In the fall we create framed booklets: a simple pattern with a single word to fill in (a child copies a word or traces over a highlighted word). Children learn that text flows from left to right, there are spaces between words, and there is punctuation at the end of a sentence. Meanwhile I am working on letter identification and the sounds associated with letters. I also do intense teaching of phonological awareness skills – the ability to hear, identify, and manipulate the sounds in words. We need to be able to hear the parts of words prior to being able to effectively translate it to print.

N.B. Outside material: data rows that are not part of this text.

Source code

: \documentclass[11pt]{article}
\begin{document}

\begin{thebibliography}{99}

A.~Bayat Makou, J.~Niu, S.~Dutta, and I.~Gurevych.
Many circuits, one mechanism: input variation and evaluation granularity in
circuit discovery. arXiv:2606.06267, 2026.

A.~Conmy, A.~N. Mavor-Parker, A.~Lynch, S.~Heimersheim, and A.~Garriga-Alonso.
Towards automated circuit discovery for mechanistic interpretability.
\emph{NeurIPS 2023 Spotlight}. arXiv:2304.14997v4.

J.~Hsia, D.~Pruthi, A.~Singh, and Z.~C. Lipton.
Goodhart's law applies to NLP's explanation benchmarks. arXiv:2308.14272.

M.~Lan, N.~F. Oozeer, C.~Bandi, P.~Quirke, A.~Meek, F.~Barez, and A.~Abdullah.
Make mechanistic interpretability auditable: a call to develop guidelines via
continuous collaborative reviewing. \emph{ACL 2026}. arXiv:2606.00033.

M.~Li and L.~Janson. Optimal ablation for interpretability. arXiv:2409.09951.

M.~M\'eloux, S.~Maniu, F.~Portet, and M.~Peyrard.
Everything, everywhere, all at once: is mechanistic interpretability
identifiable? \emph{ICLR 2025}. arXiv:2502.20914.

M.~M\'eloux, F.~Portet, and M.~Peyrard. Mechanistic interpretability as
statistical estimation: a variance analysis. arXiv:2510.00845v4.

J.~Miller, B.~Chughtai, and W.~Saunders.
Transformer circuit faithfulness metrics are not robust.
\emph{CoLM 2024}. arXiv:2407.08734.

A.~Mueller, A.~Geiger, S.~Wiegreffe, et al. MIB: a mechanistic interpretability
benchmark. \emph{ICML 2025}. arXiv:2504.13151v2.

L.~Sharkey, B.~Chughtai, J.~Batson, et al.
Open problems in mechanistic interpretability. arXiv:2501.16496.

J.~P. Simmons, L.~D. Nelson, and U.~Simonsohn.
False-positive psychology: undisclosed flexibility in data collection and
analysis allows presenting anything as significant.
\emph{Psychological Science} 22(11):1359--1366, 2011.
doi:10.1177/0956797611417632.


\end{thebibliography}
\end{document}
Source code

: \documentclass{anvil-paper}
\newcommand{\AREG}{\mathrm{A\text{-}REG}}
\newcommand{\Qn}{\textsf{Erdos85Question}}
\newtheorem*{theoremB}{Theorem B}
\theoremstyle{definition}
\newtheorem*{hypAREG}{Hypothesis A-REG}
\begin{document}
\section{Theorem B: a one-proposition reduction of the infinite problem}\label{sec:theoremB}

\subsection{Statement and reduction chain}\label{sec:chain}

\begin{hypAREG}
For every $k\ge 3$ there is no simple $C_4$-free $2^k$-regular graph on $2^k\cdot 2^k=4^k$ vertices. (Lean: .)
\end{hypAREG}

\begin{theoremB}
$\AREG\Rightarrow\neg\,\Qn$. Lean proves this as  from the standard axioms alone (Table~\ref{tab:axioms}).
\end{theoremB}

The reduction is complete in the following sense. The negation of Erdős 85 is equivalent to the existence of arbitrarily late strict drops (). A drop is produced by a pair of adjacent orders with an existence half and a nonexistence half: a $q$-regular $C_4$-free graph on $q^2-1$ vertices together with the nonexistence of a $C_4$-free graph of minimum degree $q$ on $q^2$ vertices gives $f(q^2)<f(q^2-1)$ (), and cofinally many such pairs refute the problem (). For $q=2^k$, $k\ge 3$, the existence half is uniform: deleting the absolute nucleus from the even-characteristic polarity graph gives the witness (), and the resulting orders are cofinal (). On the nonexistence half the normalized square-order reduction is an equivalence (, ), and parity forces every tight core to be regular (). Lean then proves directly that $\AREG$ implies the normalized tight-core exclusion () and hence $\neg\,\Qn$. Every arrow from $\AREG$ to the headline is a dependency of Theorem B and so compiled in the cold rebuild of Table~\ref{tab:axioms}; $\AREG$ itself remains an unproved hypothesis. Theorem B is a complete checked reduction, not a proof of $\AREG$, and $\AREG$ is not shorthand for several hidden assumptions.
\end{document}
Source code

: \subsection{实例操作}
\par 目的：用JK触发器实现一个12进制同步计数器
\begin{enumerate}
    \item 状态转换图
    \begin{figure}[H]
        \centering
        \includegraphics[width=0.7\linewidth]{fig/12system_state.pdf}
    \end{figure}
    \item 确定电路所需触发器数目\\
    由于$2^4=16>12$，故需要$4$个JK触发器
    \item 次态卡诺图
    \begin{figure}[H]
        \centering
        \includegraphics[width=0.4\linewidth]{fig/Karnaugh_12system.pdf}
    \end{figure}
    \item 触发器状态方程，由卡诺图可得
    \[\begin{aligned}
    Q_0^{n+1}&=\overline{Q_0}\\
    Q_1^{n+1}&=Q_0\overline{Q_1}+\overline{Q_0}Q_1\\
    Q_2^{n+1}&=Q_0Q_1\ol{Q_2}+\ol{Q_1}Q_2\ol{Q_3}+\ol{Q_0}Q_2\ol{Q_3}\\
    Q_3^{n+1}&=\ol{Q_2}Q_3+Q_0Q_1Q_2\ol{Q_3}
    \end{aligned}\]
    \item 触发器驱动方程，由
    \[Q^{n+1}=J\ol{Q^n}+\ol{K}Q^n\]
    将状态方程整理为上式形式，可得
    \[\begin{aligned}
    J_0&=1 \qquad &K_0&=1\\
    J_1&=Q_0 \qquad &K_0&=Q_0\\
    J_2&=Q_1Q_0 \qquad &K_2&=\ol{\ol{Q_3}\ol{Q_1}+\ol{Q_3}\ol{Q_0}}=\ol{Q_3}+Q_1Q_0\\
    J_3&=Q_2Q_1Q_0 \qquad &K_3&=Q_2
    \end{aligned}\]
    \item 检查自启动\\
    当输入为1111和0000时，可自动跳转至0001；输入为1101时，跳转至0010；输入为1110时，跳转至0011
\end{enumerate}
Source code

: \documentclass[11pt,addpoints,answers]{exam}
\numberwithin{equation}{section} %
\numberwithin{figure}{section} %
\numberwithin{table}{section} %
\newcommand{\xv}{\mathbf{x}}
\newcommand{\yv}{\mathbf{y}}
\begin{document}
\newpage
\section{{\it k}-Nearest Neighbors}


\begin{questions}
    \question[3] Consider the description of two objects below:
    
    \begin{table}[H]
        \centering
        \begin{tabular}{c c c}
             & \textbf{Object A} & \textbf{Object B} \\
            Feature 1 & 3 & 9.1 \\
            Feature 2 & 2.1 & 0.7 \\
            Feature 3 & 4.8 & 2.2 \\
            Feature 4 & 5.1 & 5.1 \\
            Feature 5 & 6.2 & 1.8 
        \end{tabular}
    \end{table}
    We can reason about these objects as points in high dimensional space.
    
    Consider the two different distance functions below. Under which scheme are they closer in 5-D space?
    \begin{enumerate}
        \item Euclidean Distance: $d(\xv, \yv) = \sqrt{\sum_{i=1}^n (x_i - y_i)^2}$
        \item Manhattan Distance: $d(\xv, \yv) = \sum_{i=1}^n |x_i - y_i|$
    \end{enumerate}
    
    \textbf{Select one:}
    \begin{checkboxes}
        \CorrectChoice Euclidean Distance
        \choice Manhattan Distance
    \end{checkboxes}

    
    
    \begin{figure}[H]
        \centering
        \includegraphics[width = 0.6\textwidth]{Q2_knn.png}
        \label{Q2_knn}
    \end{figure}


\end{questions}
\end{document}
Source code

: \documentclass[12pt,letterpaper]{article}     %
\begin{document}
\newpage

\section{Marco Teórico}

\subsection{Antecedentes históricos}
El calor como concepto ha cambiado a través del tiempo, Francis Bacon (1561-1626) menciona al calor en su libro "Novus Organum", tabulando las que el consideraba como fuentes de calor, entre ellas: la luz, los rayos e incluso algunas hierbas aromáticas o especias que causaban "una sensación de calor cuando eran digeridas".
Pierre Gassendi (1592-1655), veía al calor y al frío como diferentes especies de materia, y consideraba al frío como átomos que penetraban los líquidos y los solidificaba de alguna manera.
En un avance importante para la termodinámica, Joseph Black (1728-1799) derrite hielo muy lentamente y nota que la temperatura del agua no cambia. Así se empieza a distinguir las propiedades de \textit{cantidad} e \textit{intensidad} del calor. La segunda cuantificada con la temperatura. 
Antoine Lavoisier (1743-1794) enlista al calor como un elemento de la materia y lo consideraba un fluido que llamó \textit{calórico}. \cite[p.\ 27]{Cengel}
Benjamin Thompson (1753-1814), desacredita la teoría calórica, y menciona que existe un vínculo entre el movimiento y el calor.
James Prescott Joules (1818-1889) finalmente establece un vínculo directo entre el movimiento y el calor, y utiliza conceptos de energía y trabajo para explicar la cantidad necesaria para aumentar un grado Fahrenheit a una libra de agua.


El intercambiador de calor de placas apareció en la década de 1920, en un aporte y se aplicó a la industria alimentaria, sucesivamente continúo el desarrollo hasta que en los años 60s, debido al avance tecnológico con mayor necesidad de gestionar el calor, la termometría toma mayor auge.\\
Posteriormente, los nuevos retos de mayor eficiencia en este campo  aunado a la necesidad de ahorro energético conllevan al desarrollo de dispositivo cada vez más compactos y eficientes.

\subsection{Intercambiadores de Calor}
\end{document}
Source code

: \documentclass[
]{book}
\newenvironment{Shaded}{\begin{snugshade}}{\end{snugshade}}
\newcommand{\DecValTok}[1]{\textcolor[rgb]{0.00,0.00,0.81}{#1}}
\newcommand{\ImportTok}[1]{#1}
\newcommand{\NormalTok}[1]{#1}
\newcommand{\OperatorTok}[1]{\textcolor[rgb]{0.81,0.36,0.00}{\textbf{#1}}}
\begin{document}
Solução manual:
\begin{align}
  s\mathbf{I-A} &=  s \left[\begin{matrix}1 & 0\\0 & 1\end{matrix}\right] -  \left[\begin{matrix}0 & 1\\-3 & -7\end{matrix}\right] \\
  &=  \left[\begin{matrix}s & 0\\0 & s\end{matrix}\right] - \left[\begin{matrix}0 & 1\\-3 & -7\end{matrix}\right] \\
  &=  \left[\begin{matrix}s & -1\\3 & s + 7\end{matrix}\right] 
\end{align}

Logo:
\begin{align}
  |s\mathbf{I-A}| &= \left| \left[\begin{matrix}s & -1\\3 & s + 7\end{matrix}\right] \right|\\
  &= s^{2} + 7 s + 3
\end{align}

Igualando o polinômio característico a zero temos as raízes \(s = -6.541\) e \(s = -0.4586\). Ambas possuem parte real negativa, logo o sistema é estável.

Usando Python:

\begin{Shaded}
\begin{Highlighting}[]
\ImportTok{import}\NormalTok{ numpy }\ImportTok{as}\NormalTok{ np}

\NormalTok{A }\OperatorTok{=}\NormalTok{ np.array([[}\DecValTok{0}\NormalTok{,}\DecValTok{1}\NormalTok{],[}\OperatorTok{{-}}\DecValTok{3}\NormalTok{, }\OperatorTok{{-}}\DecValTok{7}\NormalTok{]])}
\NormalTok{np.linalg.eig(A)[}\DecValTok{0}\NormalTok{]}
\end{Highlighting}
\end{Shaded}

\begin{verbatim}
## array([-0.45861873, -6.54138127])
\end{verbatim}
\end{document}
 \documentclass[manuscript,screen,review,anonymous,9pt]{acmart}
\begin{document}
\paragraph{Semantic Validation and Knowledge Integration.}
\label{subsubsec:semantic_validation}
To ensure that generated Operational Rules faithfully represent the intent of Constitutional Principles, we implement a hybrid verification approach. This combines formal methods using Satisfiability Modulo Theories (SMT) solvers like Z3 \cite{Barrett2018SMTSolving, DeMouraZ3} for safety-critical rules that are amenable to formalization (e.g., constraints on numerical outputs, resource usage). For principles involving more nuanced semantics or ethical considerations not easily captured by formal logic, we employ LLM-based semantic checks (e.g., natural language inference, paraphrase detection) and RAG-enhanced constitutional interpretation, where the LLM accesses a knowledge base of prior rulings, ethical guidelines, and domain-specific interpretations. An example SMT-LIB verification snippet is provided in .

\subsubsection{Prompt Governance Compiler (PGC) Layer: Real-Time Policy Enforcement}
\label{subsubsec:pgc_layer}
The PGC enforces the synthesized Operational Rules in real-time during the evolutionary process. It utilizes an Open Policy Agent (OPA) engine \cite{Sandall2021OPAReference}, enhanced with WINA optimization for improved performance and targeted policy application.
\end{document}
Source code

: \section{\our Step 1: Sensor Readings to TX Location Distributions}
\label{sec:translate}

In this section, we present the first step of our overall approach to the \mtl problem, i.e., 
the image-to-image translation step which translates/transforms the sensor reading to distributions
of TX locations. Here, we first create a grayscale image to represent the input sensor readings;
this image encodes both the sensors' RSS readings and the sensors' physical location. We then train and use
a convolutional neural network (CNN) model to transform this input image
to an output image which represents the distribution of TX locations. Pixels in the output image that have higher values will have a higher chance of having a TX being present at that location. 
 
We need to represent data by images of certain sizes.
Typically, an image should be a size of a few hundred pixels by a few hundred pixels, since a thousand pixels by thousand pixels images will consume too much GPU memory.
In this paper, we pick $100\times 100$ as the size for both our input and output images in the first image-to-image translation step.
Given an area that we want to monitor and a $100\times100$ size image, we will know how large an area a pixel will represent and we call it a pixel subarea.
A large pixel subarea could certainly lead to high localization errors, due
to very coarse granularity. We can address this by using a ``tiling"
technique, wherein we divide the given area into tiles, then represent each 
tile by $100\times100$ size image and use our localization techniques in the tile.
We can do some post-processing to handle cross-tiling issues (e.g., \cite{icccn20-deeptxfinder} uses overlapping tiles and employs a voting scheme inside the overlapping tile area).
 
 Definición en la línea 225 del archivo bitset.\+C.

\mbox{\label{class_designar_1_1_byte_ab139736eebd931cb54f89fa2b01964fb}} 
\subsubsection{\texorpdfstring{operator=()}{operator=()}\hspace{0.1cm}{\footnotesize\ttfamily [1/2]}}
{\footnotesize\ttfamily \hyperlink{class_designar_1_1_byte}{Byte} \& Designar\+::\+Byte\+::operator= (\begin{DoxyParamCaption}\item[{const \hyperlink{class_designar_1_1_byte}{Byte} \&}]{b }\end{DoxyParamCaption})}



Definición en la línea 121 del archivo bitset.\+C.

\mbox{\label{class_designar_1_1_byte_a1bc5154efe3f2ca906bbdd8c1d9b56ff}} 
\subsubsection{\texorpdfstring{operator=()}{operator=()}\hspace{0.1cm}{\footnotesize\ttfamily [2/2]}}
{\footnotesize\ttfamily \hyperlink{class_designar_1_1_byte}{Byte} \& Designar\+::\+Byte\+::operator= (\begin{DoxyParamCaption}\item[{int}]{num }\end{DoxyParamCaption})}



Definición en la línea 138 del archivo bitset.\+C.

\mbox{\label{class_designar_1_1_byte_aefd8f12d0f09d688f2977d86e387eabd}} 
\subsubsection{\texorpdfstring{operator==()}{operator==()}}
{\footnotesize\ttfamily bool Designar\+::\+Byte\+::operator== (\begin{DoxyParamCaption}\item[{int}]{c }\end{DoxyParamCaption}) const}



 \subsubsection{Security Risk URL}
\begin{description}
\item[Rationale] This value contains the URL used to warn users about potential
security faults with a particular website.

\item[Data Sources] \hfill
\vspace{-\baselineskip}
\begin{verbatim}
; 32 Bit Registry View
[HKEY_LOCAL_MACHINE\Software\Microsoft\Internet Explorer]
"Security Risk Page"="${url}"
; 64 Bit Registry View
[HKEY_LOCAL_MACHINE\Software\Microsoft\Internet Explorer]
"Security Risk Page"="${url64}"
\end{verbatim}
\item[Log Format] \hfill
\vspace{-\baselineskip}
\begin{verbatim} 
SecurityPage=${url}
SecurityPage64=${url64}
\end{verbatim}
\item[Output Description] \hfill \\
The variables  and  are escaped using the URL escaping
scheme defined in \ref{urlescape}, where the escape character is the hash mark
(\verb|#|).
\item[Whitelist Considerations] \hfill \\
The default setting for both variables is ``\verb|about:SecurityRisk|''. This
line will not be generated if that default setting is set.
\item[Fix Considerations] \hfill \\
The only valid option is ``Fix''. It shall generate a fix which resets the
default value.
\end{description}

By January students generally have a solid grasp of the aforementioned skills. I now set a blank paper before them and model how to get the idea out if their head onto the paper. I start by setting a purpose. I make my instruction explicit. For instance, on Monday we practised the skill of recounting. “Today you are going to practise the skill of recounting. What did you do on the weekend?” I shared with the class some of the things I did. I explained that it is helpful to share your thoughts with a friend as a friend can help elicit information from you and clarify your thinking. I modelled how to do a walk and talk. I took a partner by the hand, we walked and he shared what he did over the weekend. I asked him who and where questions. I then partnered up children and had them do a walk and talk. When I called everyone up to the carpet I highlighted students who asked their partners questions that elicit information. I then randomly called on children to report out what their partner said. Next I modelled on the Smartboard how to do the actual writing. I told the class that my goal is for them to put spaces between words and to use at least one letter to convey a word.


I said that it is important for me to see your ideas in print and encouraged them to use bubblegum spelling and robot arms to figure out the letters in words. I sent them off to work. Here are some of the results.


After a child has completed his/her writing he/she needs to read it to two friends, then come read it to me. When a child reads it to me I have a mini conference informing the child what he/she did well. e.g. I noticed that you remembered to put spaces between words. If I notice that a sight word that we have been working on is misspelled
I ask the child to correct it. For instance, last week ‘my’ was one of the sight words we focused on so I asked a child to go back and fix it. Finally we celebrated our hard work by having Author’s Chair.



2 responses to “Writing Process

  1. sharonhales says:

    You are an amazingly awesome teacher, Heidi! You are what I aspire to be!